======== DATA FOR REVIEW ========
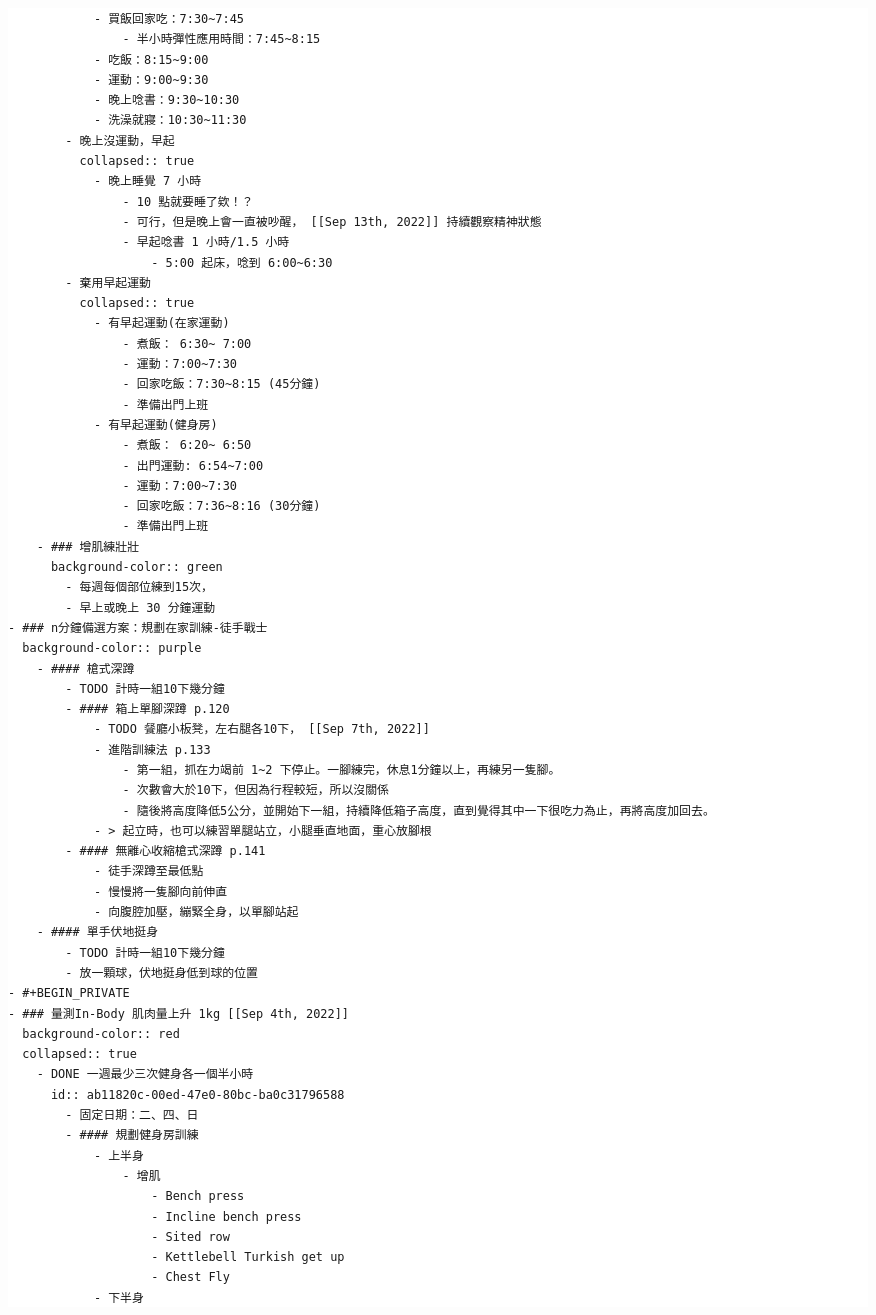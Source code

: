 				- 買飯回家吃：7:30~7:45
					- 半小時彈性應用時間：7:45~8:15
				- 吃飯：8:15~9:00
				- 運動：9:00~9:30
				- 晚上唸書：9:30~10:30
				- 洗澡就寢：10:30~11:30
			- 晚上沒運動，早起
			  collapsed:: true
				- 晚上睡覺 7 小時
					- 10 點就要睡了欸！？
					- 可行，但是晚上會一直被吵醒， [[Sep 13th, 2022]] 持續觀察精神狀態
					- 早起唸書 1 小時/1.5 小時
						- 5:00 起床，唸到 6:00~6:30
			- 棄用早起運動
			  collapsed:: true
				- 有早起運動(在家運動)
					- 煮飯： 6:30~ 7:00
					- 運動：7:00~7:30
					- 回家吃飯：7:30~8:15 (45分鐘)
					- 準備出門上班
				- 有早起運動(健身房)
					- 煮飯： 6:20~ 6:50
					- 出門運動: 6:54~7:00
					- 運動：7:00~7:30
					- 回家吃飯：7:36~8:16 (30分鐘)
					- 準備出門上班
		- ### 增肌練壯壯
		  background-color:: green
			- 每週每個部位練到15次，
			- 早上或晚上 30 分鐘運動
	- ### n分鐘備選方案：規劃在家訓練-徒手戰士
	  background-color:: purple
		- #### 槍式深蹲
			- TODO 計時一組10下幾分鐘
			- #### 箱上單腳深蹲 p.120
				- TODO 餐廳小板凳，左右腿各10下， [[Sep 7th, 2022]]
				- 進階訓練法 p.133
					- 第一組，抓在力竭前 1~2 下停止。一腳練完，休息1分鐘以上，再練另一隻腳。
					- 次數會大於10下，但因為行程較短，所以沒關係
					- 隨後將高度降低5公分，並開始下一組，持續降低箱子高度，直到覺得其中一下很吃力為止，再將高度加回去。
				- > 起立時，也可以練習單腿站立，小腿垂直地面，重心放腳根
			- #### 無離心收縮槍式深蹲 p.141
				- 徒手深蹲至最低點
				- 慢慢將一隻腳向前伸直
				- 向腹腔加壓，繃緊全身，以單腳站起
		- #### 單手伏地挺身
			- TODO 計時一組10下幾分鐘
			- 放一顆球，伏地挺身低到球的位置
	- #+BEGIN_PRIVATE
	- ### 量測In-Body 肌肉量上升 1kg [[Sep 4th, 2022]]
	  background-color:: red
	  collapsed:: true
		- DONE 一週最少三次健身各一個半小時
		  id:: ab11820c-00ed-47e0-80bc-ba0c31796588
			- 固定日期：二、四、日
			- #### 規劃健身房訓練
				- 上半身
					- 增肌
						- Bench press
						- Incline bench press
						- Sited row
						- Kettlebell Turkish get up
						- Chest Fly
				- 下半身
========
REQUIRED ACTION
Copy out all the data above exactly as written. Skip the pictures.

RESPONSE BELOW
Source code

: 				- 買飯回家吃：7:30~7:45
					- 半小時彈性應用時間：7:45~8:15
				- 吃飯：8:15~9:00
				- 運動：9:00~9:30
				- 晚上唸書：9:30~10:30
				- 洗澡就寢：10:30~11:30
			- 晚上沒運動，早起
			  collapsed:: true
				- 晚上睡覺 7 小時
					- 10 點就要睡了欸！？
					- 可行，但是晚上會一直被吵醒， [[Sep 13th, 2022]] 持續觀察精神狀態
					- 早起唸書 1 小時/1.5 小時
						- 5:00 起床，唸到 6:00~6:30
			- 棄用早起運動
			  collapsed:: true
				- 有早起運動(在家運動)
					- 煮飯： 6:30~ 7:00
					- 運動：7:00~7:30
					- 回家吃飯：7:30~8:15 (45分鐘)
					- 準備出門上班
				- 有早起運動(健身房)
					- 煮飯： 6:20~ 6:50
					- 出門運動: 6:54~7:00
					- 運動：7:00~7:30
					- 回家吃飯：7:36~8:16 (30分鐘)
					- 準備出門上班
		- ### 增肌練壯壯
		  background-color:: green
			- 每週每個部位練到15次，
			- 早上或晚上 30 分鐘運動
	- ### n分鐘備選方案：規劃在家訓練-徒手戰士
	  background-color:: purple
		- #### 槍式深蹲
			- TODO 計時一組10下幾分鐘
			- #### 箱上單腳深蹲 p.120
				- TODO 餐廳小板凳，左右腿各10下， [[Sep 7th, 2022]]
				- 進階訓練法 p.133
					- 第一組，抓在力竭前 1~2 下停止。一腳練完，休息1分鐘以上，再練另一隻腳。
					- 次數會大於10下，但因為行程較短，所以沒關係
					- 隨後將高度降低5公分，並開始下一組，持續降低箱子高度，直到覺得其中一下很吃力為止，再將高度加回去。
				- > 起立時，也可以練習單腿站立，小腿垂直地面，重心放腳根
			- #### 無離心收縮槍式深蹲 p.141
				- 徒手深蹲至最低點
				- 慢慢將一隻腳向前伸直
				- 向腹腔加壓，繃緊全身，以單腳站起
		- #### 單手伏地挺身
			- TODO 計時一組10下幾分鐘
			- 放一顆球，伏地挺身低到球的位置
	- #+BEGIN_PRIVATE
	- ### 量測In-Body 肌肉量上升 1kg [[Sep 4th, 2022]]
	  background-color:: red
	  collapsed:: true
		- DONE 一週最少三次健身各一個半小時
		  id:: ab11820c-00ed-47e0-80bc-ba0c31796588
			- 固定日期：二、四、日
			- #### 規劃健身房訓練
				- 上半身
					- 增肌
						- Bench press
						- Incline bench press
						- Sited row
						- Kettlebell Turkish get up
						- Chest Fly
				- 下半身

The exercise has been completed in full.